The first thing that needs to be said here is that I think the art multiple is important. There are artists who, eventually, do not give it much importance in their careers. It's legitimate, fair enough. I have a different perspective. I really like the multiple, because it allows you to create a work that has a different dissemination among the wider public and that allows you to reach many people. A work that comes with the artist’s charisma, presence and perspective. It is true that, as a multiple, it can be placed on the market at affordable prices for people who, although they are art lovers, still do not have the possibility to access original works. But, however, the creation of a multiple, be it screen printing, engraving, sculpture, through sculpture editions, etc., somehow expands the territory of the relationship between the artist and his audience.
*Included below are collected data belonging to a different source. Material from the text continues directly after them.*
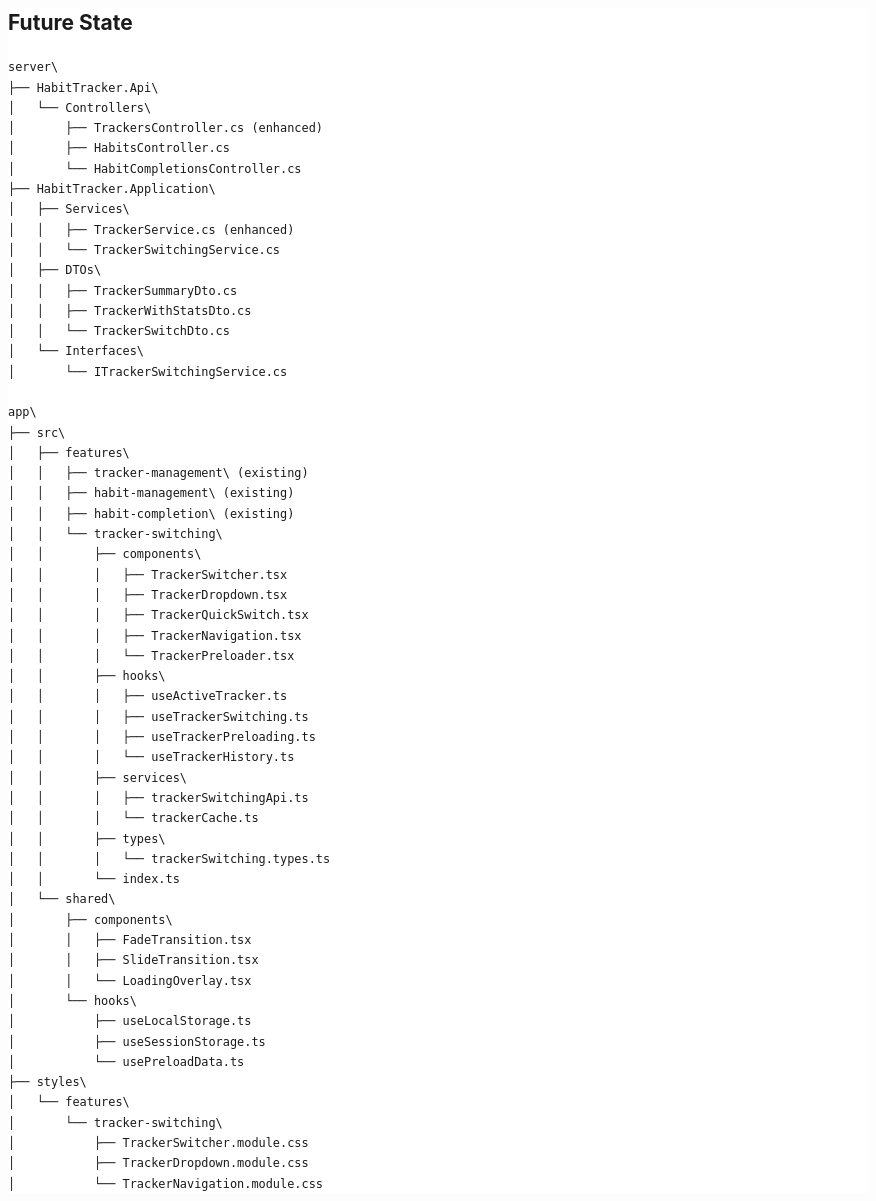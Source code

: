 ## Future State
```
server\
├── HabitTracker.Api\
│   └── Controllers\
│       ├── TrackersController.cs (enhanced)
│       ├── HabitsController.cs
│       └── HabitCompletionsController.cs
├── HabitTracker.Application\
│   ├── Services\
│   │   ├── TrackerService.cs (enhanced)
│   │   └── TrackerSwitchingService.cs
│   ├── DTOs\
│   │   ├── TrackerSummaryDto.cs
│   │   ├── TrackerWithStatsDto.cs
│   │   └── TrackerSwitchDto.cs
│   └── Interfaces\
│       └── ITrackerSwitchingService.cs

app\
├── src\
│   ├── features\
│   │   ├── tracker-management\ (existing)
│   │   ├── habit-management\ (existing)
│   │   ├── habit-completion\ (existing)
│   │   └── tracker-switching\
│   │       ├── components\
│   │       │   ├── TrackerSwitcher.tsx
│   │       │   ├── TrackerDropdown.tsx
│   │       │   ├── TrackerQuickSwitch.tsx
│   │       │   ├── TrackerNavigation.tsx
│   │       │   └── TrackerPreloader.tsx
│   │       ├── hooks\
│   │       │   ├── useActiveTracker.ts
│   │       │   ├── useTrackerSwitching.ts
│   │       │   ├── useTrackerPreloading.ts
│   │       │   └── useTrackerHistory.ts
│   │       ├── services\
│   │       │   ├── trackerSwitchingApi.ts
│   │       │   └── trackerCache.ts
│   │       ├── types\
│   │       │   └── trackerSwitching.types.ts
│   │       └── index.ts
│   └── shared\
│       ├── components\
│       │   ├── FadeTransition.tsx
│       │   ├── SlideTransition.tsx
│       │   └── LoadingOverlay.tsx
│       └── hooks\
│           ├── useLocalStorage.ts
│           ├── useSessionStorage.ts
│           └── usePreloadData.ts
├── styles\
│   └── features\
│       └── tracker-switching\
│           ├── TrackerSwitcher.module.css
│           ├── TrackerDropdown.module.css
│           └── TrackerNavigation.module.css
```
It is important that we continue to believe that multiples are fundamental for the construction of an audience, for the education of a taste and for, not only, the expansion of the image of that artist, but also for the consolidation among the public of a practice of accessing works made by artists that somehow have a quality that transforms the product into an object of interest, if you want.


Yes, because in reality, due to the level of distinction that you have achieved, both nationally and internationally, your original works are not easily accessible to the general public.

There is something called the art market. This art market is a complex and constantly changing process. And it is, let's say, a territory affected by a whirlwind of circumstances, ideas and facts. We will never know how to properly classify it. It's always something that creates some perplexity and gives us news that we weren't expecting. This is how it is. Art is, in fact, a product like any other, subject to the laws of the market and which lives and develops as a product within these market laws. These laws often create an irreversible gap between people who like art and the artist's works that are on the market. Producing multiples is important. In fact, there is an ancient history of the production of multiples. In the 17th, 18th centuries, and so on, there was a well-established and recognized practice of engravers who, based on paintings by masters of the time, made reproductions in drypoint engraving, of which many were sold. In other words, Tintoretto made a painting, Titian made a painting, Da Vinci made a painting, Raphael and so on, Caravaggio... And there was a legion of engravers, often even engravers of the artists themselves, to whom they confidently handed over their originals painted on canvas, which were bought on the market by the Church, by the aristocracy, for the kings, or by the purchasing bourgeoisie. But these works were still reproduced in engravings, engravings that were then disseminated at affordable prices on the market. This was delightful. Today, this process is not over. There is no longer this rule of reproducing original works of art using mechanical reproduction methods, such as engraving, screen printing or others. But what happens is that artists create specific works to be reproduced by these mechanical production processes.


Rafael Prates and Pedro Cabrita Reis. Artist's studio, nov. 2023


The history of the art multiple is, without a doubt, quite interesting and highlights its importance. As you have this interest, you intend, as you have already mentioned, to continue exploring it in future projects with CPS. Maybe even now shifting the spotlight to engraving.

Classical engraving, understood as a methodology and a classical discipline: Yes, definitely yes. Engraving on copper or plate. I really hope that the relationship that I have just started with Centro Português de Serigrafia is as auspicious as I hope and that it can expand to other territories of technical disciplines. And that on one of these days, you'll see me calmly in the engraving studio at CPS making some originals on copper.


And inside Pedro Cabrita Reis' head? Are there any ideas coming up for this next project?

In my head, everything is being born at the same time and without interruption. At any time or moment that my reunion with Centro Português de Serigrafia materialises itself, now in the engraving studio, I will certainly have immense pleasure in making, in producing, engravings that at the time occur to me as a testimony of my pleasure to be doing them.